[Data extracted from a collection]
★ ★ ★ ★ ★
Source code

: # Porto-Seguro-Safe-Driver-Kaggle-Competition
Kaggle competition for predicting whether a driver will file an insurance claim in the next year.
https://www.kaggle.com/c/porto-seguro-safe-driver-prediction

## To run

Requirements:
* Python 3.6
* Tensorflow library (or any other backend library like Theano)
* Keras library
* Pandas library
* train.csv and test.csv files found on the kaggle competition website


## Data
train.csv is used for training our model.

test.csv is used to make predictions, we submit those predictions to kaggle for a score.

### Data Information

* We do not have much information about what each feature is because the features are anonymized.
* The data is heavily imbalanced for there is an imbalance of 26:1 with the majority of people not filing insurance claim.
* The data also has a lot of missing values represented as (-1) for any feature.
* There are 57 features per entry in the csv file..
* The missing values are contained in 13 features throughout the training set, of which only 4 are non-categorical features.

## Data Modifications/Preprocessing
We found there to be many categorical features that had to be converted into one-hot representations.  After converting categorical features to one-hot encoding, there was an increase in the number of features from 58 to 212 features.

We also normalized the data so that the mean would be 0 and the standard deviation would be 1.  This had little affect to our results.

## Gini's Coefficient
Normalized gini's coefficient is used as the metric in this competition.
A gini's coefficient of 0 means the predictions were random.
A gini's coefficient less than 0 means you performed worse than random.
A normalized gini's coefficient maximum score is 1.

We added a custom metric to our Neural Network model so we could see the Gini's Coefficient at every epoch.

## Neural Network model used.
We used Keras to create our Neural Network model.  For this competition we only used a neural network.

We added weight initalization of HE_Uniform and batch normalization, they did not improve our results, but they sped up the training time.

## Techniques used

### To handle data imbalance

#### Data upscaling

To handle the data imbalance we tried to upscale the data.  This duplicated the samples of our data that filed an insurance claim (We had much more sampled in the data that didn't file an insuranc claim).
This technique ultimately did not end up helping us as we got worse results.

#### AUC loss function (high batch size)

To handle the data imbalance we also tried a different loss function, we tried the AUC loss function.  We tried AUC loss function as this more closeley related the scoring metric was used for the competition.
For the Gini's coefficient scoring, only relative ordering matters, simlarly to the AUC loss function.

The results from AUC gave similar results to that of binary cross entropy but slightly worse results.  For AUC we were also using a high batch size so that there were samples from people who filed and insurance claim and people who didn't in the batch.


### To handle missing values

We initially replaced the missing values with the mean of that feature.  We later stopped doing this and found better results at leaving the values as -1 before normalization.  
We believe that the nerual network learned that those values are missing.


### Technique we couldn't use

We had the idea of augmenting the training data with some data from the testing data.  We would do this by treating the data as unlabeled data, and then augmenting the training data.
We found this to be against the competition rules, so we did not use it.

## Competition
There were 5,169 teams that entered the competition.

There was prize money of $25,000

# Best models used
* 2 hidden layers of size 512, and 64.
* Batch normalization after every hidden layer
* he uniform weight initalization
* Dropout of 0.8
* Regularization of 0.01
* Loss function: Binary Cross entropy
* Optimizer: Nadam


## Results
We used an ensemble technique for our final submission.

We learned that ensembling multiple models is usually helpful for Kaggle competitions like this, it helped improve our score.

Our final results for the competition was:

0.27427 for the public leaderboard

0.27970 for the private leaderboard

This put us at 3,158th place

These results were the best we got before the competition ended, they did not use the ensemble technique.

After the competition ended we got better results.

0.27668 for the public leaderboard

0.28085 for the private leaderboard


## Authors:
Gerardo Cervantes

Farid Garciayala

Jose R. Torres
★ ★ ★ ★ ★
• ASSIGNMENT: Bring together all lines of the entries above in which the string "hidden" occurs.

• EXPECTED ANSWER:
* 2 hidden layers of size 512, and 64.
* Batch normalization after every hidden layer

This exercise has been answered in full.